Estimating Gaussian mixture models in the local neighbourhood of embedded word vectors for query performance prediction
Information Processing and Management
The study of query performance prediction (QPP) in information retrieval (IR) aims to predict retrieval effectiveness. The specificity of the underlying information need of a query often determines how effectively can a search engine retrieve relevant documents at top ranks. The presence of ambiguous terms makes a query less specific to the sought information need, which in turn may degrade IR effectiveness. In this paper, we propose a novel word embedding based pre-retrieval feature which measures the ambiguity of each query term by estimating how many 'senses’ each word is associated with. Assuming each sense roughly corresponds to a Gaussian mixture component, our proposed generative model first estimates a Gaussian mixture model (GMM) from the word vectors that are most similar to the given query terms. We then use the posterior probabilities of generating the query terms themselves from this estimated GMM in order to quantify the ambiguity of the query.

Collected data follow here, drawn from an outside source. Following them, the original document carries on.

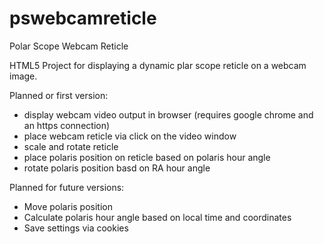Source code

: # pswebcamreticle
Polar Scope Webcam Reticle

HTML5 Project for displaying a dynamic plar scope reticle on a webcam image.

Planned or first version:
- display webcam video output in browser (requires google chrome and an https connection)
- place webcam reticle via click on the video window
- scale and rotate reticle
- place polaris position on reticle based on polaris hour angle
- rotate polaris position basd on RA hour angle

Planned for future versions:
- Move polaris position
- Calculate polaris hour angle based on local time and coordinates
- Save settings via cookies
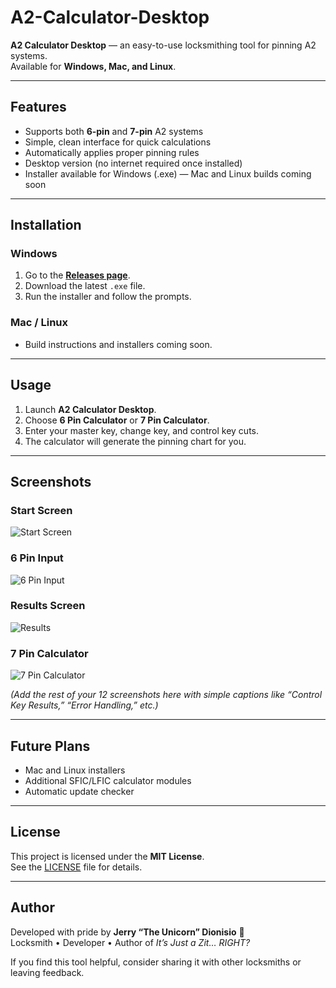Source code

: # A2-Calculator-Desktop

**A2 Calculator Desktop** — an easy-to-use locksmithing tool for pinning A2 systems.  
Available for **Windows, Mac, and Linux**.

---

## Features
- Supports both **6-pin** and **7-pin** A2 systems  
- Simple, clean interface for quick calculations  
- Automatically applies proper pinning rules  
- Desktop version (no internet required once installed)  
- Installer available for Windows (.exe) — Mac and Linux builds coming soon  

---

## Installation

### Windows
1. Go to the **[Releases page](../../releases)**.  
2. Download the latest `.exe` file.  
3. Run the installer and follow the prompts.  

### Mac / Linux
- Build instructions and installers coming soon.

---

## Usage
1. Launch **A2 Calculator Desktop**.  
2. Choose **6 Pin Calculator** or **7 Pin Calculator**.  
3. Enter your master key, change key, and control key cuts.  
4. The calculator will generate the pinning chart for you.  

---

## Screenshots

### Start Screen
![Start Screen](screenshots/start.png)

### 6 Pin Input
![6 Pin Input](screenshots/6pin_input.png)

### Results Screen
![Results](screenshots/results.png)

### 7 Pin Calculator
![7 Pin Calculator](screenshots/7pin_input.png)

*(Add the rest of your 12 screenshots here with simple captions like “Control Key Results,” “Error Handling,” etc.)*

---

## Future Plans
- Mac and Linux installers  
- Additional SFIC/LFIC calculator modules  
- Automatic update checker  

---

## License
This project is licensed under the **MIT License**.  
See the [LICENSE](LICENSE) file for details.

---

## Author
Developed with pride by **Jerry “The Unicorn” Dionisio** 🦄  
Locksmith • Developer • Author of *It’s Just a Zit… RIGHT?*  

If you find this tool helpful, consider sharing it with other locksmiths or leaving feedback.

Previous studies have shown that post-retrieval QPP approaches often outperform pre-retrieval ones because they use additional information from the top ranked documents. To achieve the best of both worlds, we formalize a linear combination of our proposed GMM based pre-retrieval predictor with NQC, a state-of-the-art post-retrieval QPP. Our experiments on the TREC benchmark news and web collections demonstrate that our proposed hybrid QPP approach (in linear combination with NQC) significantly outperforms a range of other existing pre-retrieval approaches in combination with NQC used as baselines.
Roy, Dwaipayan; Ganguly, Debasis; Mitra, Mandar; and Jones, Gareth J.F., "Estimating Gaussian mixture models in the local neighbourhood of embedded word vectors for query performance prediction" (2019). Journal Articles. 859.